Brief survey of the history of hermeneutics – 1. Intro.

by | Mar 1, 2011 | Hermeneutics, Historical Theology

Introduction: Christian hermeneutics includes a study of those interpreters and schools of interpretation in the Christian theological tradition who, in fact, may not be Christian in the soteriological sense. This field of study usually starts with the second century A.D. and carries on into the present era. In our study of Christian hermeneutics, we will select some highlights along the historical continuum to introduce students to the main practitioners and interpretive schools. We will concentrate on the Apostolic Fathers/Patristics, the schools of Alexandria and Antioch, the four-fold method (quadriga) of the Middle Ages, the Renaissance and Reformation, the Reformed orthodox of the post-Reformation era, the Enlightenment, nineteenth-century Germany, Princeton Seminary prior to and including Geerhardus Vos, and briefly look at the end of the twentieth century. This will give us a wide-ranging look at the key players and key movements.

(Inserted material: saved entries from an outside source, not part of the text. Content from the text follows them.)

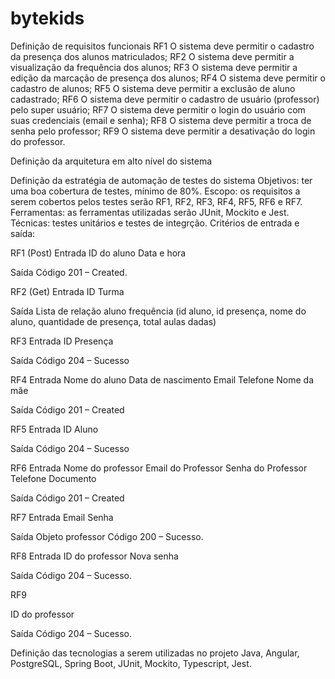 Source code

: # bytekids

Definição de requisitos funcionais
RF1 O sistema deve permitir o cadastro da presença dos alunos matriculados;
RF2 O sistema deve permitir a visualização da frequência dos alunos;
RF3 O sistema deve permitir a edição da marcação de presença dos alunos;
RF4 O sistema deve permitir o cadastro de alunos;
RF5 O sistema deve permitir a exclusão de aluno cadastrado;
RF6 O sistema deve permitir o cadastro de usuário (professor) pelo super usuário;
RF7 O sistema deve permitir o login do usuário com suas credenciais (email e senha);
RF8 O sistema deve permitir a troca de senha pelo professor;
RF9 O sistema deve permitir a desativação do login do professor.

Definição da arquitetura em alto nível do sistema
 


Definição da estratégia de automação de testes do sistema
Objetivos: ter uma boa cobertura de testes, mínimo de 80%.
Escopo: os requisitos a serem cobertos pelos testes serão RF1, RF2, RF3, RF4, RF5, RF6 e RF7.
Ferramentas: as ferramentas utilizadas serão JUnit, Mockito e Jest.
Técnicas: testes unitários e testes de integrção.
Critérios de entrada e saída:

RF1 (Post)
Entrada
ID do aluno
Data e hora

Saída
Código 201 – Created.

RF2 (Get)
Entrada
ID Turma

Saída
Lista de relação aluno frequência (id aluno, id presença, nome do aluno, quantidade de presença, total aulas dadas)

RF3 
Entrada
ID Presença

Saída
Código 204 – Sucesso

RF4
Entrada
Nome do aluno
Data de nascimento
Email
Telefone
Nome da mãe

Saída
Código 201 – Created

RF5
Entrada
ID Aluno

Saída
Código 204 – Sucesso

RF6 
Entrada
Nome do professor
Email do Professor
Senha do Professor
Telefone
Documento

Saída
Código 201 – Created

RF7
Entrada
Email
Senha

Saída
Objeto professor
Código 200 – Sucesso.

RF8
Entrada
ID do professor
Nova senha

Saída
Código 204 – Sucesso.

RF9

ID do professor

Saída
Código 204 – Sucesso.


Definição das tecnologias a serem utilizadas no projeto
Java, Angular, PostgreSQL, Spring Boot, JUnit, Mockito, Typescript, Jest.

It is of interest to note that, at least in the past, historical Christian interpretive methods have received a highly negative assessment from conservative Evangelicals. Patristic methods, for example, have been down-played as models for us to emulate. In the words of C. S. Lewis, a sort of “chronological snobbery” seems to be part of the reason for this. The Middle Ages are viewed as casting a dark shadow over the church in terms of hermeneutical method (and just about everything else). Though all agree that the Reformers got back to the Bible, their immediate successors, the post-Reformation Protestant Scholastics, so the theory goes, supposedly left the Bible and substituted it with a neo-Aristotilian, Confessional/Dogmatic Scholasticism that utilized careless proof-texting, an ad nauseam hyper-syllogistic form of argumentation, and left the Christocentric hermeneutical emphasis of Calvin. Some even view the post-Reformation Protestant Scholastics as precursors of the rationalistic Enlightenment.[1]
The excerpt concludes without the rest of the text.